What to do »
From the records below, copy out exactly the lines from the one containing "- Clients connect" to the one containing "- This main method creates and runs a Shared Memory server", both included. Add nothing else.

Entries shown »
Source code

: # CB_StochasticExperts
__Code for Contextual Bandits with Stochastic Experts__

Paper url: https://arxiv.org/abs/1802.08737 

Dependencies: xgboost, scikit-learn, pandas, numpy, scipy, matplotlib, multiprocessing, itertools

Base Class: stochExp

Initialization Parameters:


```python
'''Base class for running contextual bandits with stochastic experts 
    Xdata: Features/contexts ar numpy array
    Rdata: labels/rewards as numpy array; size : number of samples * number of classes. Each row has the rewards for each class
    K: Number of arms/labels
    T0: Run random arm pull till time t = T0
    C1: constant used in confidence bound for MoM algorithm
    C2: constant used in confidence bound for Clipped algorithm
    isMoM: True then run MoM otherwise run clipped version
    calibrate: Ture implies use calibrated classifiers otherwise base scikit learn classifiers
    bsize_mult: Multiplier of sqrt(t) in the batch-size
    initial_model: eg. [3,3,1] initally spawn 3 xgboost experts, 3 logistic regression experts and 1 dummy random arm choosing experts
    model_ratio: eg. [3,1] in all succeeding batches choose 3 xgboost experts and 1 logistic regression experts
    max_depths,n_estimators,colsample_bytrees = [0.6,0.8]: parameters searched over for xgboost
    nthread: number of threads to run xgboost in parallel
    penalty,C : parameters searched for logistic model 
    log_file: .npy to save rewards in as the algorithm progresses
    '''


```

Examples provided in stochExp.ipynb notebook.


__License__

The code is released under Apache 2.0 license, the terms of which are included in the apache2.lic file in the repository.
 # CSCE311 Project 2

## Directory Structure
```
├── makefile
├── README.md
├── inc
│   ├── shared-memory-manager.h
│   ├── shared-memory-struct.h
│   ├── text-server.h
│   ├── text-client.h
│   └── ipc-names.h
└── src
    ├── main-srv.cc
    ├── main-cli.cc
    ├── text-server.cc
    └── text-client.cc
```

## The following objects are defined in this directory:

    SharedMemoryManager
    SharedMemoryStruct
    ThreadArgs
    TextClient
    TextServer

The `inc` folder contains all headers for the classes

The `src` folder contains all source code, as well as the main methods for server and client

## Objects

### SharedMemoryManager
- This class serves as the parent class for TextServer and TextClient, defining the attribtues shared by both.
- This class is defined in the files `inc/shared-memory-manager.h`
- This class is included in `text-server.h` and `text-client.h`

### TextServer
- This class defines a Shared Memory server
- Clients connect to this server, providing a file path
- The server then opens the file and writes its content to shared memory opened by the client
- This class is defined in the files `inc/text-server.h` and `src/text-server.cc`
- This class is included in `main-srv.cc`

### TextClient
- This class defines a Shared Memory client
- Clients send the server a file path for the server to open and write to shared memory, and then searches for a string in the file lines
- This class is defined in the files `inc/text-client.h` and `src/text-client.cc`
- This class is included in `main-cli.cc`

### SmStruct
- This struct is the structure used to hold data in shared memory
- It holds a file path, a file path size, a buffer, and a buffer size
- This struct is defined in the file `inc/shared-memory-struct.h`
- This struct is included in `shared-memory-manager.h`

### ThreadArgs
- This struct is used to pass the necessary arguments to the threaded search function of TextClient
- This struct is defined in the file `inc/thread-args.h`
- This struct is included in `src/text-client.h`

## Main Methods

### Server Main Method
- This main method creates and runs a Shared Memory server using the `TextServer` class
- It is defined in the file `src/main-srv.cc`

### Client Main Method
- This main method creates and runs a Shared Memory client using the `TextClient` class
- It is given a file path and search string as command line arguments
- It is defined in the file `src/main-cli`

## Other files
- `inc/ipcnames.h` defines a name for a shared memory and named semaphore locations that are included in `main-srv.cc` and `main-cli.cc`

Answer to the exercise »
- Clients connect to this server, providing a file path
- The server then opens the file and writes its content to shared memory opened by the client
- This class is defined in the files `inc/text-server.h` and `src/text-server.cc`
- This class is included in `main-srv.cc`

### TextClient
- This class defines a Shared Memory client
- Clients send the server a file path for the server to open and write to shared memory, and then searches for a string in the file lines
- This class is defined in the files `inc/text-client.h` and `src/text-client.cc`
- This class is included in `main-cli.cc`

### SmStruct
- This struct is the structure used to hold data in shared memory
- It holds a file path, a file path size, a buffer, and a buffer size
- This struct is defined in the file `inc/shared-memory-struct.h`
- This struct is included in `shared-memory-manager.h`

### ThreadArgs
- This struct is used to pass the necessary arguments to the threaded search function of TextClient
- This struct is defined in the file `inc/thread-args.h`
- This struct is included in `src/text-client.h`

## Main Methods

### Server Main Method
- This main method creates and runs a Shared Memory server using the `TextServer` class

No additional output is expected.